Saved entries:
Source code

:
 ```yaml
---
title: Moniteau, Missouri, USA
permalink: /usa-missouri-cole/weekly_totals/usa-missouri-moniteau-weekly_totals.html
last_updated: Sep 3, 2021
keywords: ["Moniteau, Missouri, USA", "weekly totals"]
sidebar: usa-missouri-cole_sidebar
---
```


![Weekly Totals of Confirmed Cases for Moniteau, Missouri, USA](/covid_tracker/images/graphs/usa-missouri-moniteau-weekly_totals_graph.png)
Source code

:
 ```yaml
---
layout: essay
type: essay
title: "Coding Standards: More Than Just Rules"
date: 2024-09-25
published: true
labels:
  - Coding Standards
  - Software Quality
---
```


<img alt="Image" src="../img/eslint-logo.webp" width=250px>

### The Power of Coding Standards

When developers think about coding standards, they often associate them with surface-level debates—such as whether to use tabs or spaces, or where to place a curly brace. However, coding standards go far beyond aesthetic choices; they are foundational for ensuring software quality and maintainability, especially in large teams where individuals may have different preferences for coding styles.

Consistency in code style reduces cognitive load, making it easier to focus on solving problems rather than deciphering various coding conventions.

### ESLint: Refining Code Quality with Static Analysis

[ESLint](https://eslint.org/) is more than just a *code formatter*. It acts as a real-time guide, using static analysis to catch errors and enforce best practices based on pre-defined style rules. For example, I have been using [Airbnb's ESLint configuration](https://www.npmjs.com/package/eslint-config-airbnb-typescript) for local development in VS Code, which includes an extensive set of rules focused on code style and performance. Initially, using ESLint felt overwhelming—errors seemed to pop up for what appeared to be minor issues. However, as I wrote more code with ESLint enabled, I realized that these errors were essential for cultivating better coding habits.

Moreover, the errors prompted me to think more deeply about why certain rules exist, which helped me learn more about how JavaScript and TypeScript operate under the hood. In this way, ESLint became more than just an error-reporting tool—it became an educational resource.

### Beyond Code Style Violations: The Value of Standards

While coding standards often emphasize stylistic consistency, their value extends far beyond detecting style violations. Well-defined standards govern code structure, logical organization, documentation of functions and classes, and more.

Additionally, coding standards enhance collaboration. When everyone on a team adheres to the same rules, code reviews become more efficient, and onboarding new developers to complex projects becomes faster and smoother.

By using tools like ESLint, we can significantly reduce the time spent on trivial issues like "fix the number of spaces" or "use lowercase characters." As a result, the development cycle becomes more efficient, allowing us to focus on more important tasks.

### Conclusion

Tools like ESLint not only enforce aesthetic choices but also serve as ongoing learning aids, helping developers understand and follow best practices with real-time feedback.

Task details: Retype exactly, and only, the lines above from the one where "Moreover, the errors" occurs up to and including the one where "### Beyond Code" occurs.

Result:
Moreover, the errors prompted me to think more deeply about why certain rules exist, which helped me learn more about how JavaScript and TypeScript operate under the hood. In this way, ESLint became more than just an error-reporting tool—it became an educational resource.

### Beyond Code Style Violations: The Value of Standards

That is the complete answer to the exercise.